Link to MATLAB code for tri-stable model Media:tristable1.txt
Note: copy this code into MATLAB and save as an M-file
What we achieved
A successfully ligated pBad/arac construct in addition to partially completed ligations for the pLacI and the pTetR constructs were the results of our summer and semesters' work. The tri-stable toggle switch system was also modeled and proved to yield significant findings.
Challenges
Despite many cloning and ligation attempts, we were unable to create each component of the switch. More specifically, the pLacI and the pTetR circuits presented many ligation difficulties and proved to yield unsuccessful cloning.
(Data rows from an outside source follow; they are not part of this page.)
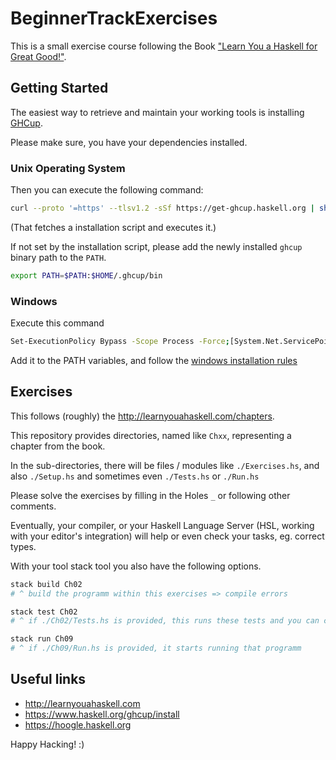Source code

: # BeginnerTrackExercises

This is a small exercise course following
the Book ["Learn You a Haskell for Great Good!"](http://learnyouahaskell.com/).


## Getting Started

The easiest way to retrieve and maintain your working tools is installing [GHCup](https://www.haskell.org/ghcup/install/).

Please make sure, you have your dependencies installed.


### Unix Operating System

Then you can execute the following command:

```sh
curl --proto '=https' --tlsv1.2 -sSf https://get-ghcup.haskell.org | sh
```

(That fetches a installation script and executes it.)

If not set by the installation script, please add the newly installed `ghcup` binary path to the `PATH`.

```sh
export PATH=$PATH:$HOME/.ghcup/bin
```

### Windows

Execute this command

```sh
Set-ExecutionPolicy Bypass -Scope Process -Force;[System.Net.ServicePointManager]::SecurityProtocol = [System.Net.ServicePointManager]::SecurityProtocol -bor 3072; try { Invoke-Command -ScriptBlock ([ScriptBlock]::Create((Invoke-WebRequest https://www.haskell.org/ghcup/sh/bootstrap-haskell.ps1 -UseBasicParsing))) -ArgumentList $true } catch { Write-Error $_ }
```

Add it to the PATH variables, and follow the [windows installation rules](https://www.haskell.org/ghcup/install)


## Exercises

This follows (roughly) the <http://learnyouahaskell.com/chapters>.

This repository provides directories, named like `Chxx`, representing a chapter from the book.

In the sub-directories,
there will be files / modules like `./Exercises.hs`,
and also `./Setup.hs` and sometimes even `./Tests.hs` or `./Run.hs`

Please solve the exercises by filling in the Holes `_` or following other comments.

Eventually, your compiler, or your Haskell Language Server (HSL, working with your editor's integration)
will help or even check your tasks, eg. correct types.

With your tool stack  tool you also have the following options.

```sh
stack build Ch02
# ^ build the programm within this exercises => compile errors

stack test Ch02
# ^ if ./Ch02/Tests.hs is provided, this runs these tests and you can check your correctness

stack run Ch09
# ^ if ./Ch09/Run.hs is provided, it starts running that programm
```

## Useful links

- http://learnyouahaskell.com
- https://www.haskell.org/ghcup/install
- https://hoogle.haskell.org


Happy Hacking! :)
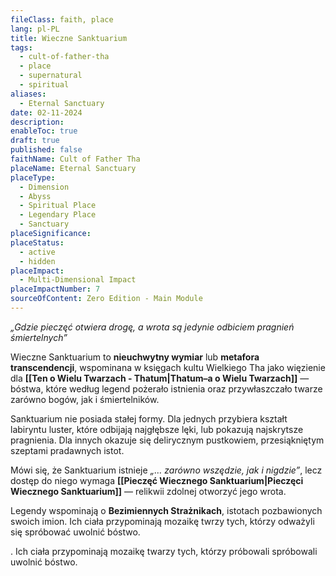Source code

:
 ```yaml
---
fileClass: faith, place
lang: pl-PL
title: Wieczne Sanktuarium
tags:
  - cult-of-father-tha
  - place
  - supernatural
  - spiritual
aliases:
  - Eternal Sanctuary
date: 02-11-2024
description: 
enableToc: true
draft: true
published: false
faithName: Cult of Father Tha
placeName: Eternal Sanctuary
placeType:
  - Dimension
  - Abyss
  - Spiritual Place
  - Legendary Place
  - Sanctuary
placeSignificance: 
placeStatus:
  - active
  - hidden
placeImpact:
  - Multi-Dimensional Impact
placeImpactNumber: 7
sourceOfContent: Zero Edition - Main Module
---
```

*„Gdzie pieczęć otwiera drogę, a wrota są jedynie odbiciem pragnień śmiertelnych”*

Wieczne Sanktuarium to **nieuchwytny wymiar** lub **metafora transcendencji**, wspominana w księgach kultu Wielkiego Tha jako więzienie dla **[[Ten o Wielu Twarzach - Thatum|Thatum–a o Wielu Twarzach]]** — bóstwa, które według legend pożerało istnienia oraz przywłaszczało twarze zarówno bogów, jak i śmiertelników. 

Sanktuarium nie posiada stałej formy. 
Dla jednych przybiera kształt labiryntu luster, które odbijają najgłębsze lęki, lub pokazują najskrytsze pragnienia. Dla innych okazuje się delirycznym pustkowiem, przesiąkniętym szeptami pradawnych istot.

Mówi się, że Sanktuarium istnieje *„… zarówno wszędzie, jak i nigdzie”*, lecz dostęp do niego wymaga **[[Pieczęć Wiecznego Sanktuarium|Pieczęci Wiecznego Sanktuarium]]** — relikwii zdolnej otworzyć jego wrota. 

Legendy wspominają o **Bezimiennych Strażnikach**, istotach pozbawionych swoich imion.  Ich ciała przypominają mozaikę twrzy tych, którzy odważyli się spróbować uwolnić bóstwo.


. Ich ciała przypominają mozaikę twarzy tych, którzy próbowali spróbowali uwolnić bóstwo.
However, the pBAD/araC circuit was successfully constructed (yay!).
Conclusions
With the bigger picture in mind,this project yielded many successful outcomes.Firstly, we were able to successfully construct one of the three constructs necessary for a fully functional tri-stable toggle switch. Secondly, we were able to add more working parts to the registry, both a fully functioning pBad/AraC construct and many parts that were successfully ligated in the process of assembling the other two constructs. These parts will be used in the future by our team and perhaps many others as new ideas and projects develop. Also, it is necessary to mention our most recent finding from the modeling results for the tri-stable toggle switch. Interestingly enough, our model suggests that it is biologically unfeasible to create a switch with more than two components. If more than two components are introduced, such as three, the system is unable to maintain any one state and it will revert back to expressing its most dominant promoter construct. We find such results quite meaningful in demonstrating the biological limits of a system under study.
Future work
In the coming months, it is hoped that the failure of the ligation strategies for the pLacI and the pTetR constructs can be further investigated. We feel confident that we can continue to build from the one successful construction,the pBad/Arac construct and complete the other 2 constructs. To this end, it will be necessary to further troubleshoot the possible reasons why the cloning of the ligations were unsuccessful. Also we plan to conduct various experiments to elucidate more accurate model parameters specific to our system. Furthermore we will perform a parameter scan to investigate the determinates of "tri-stability."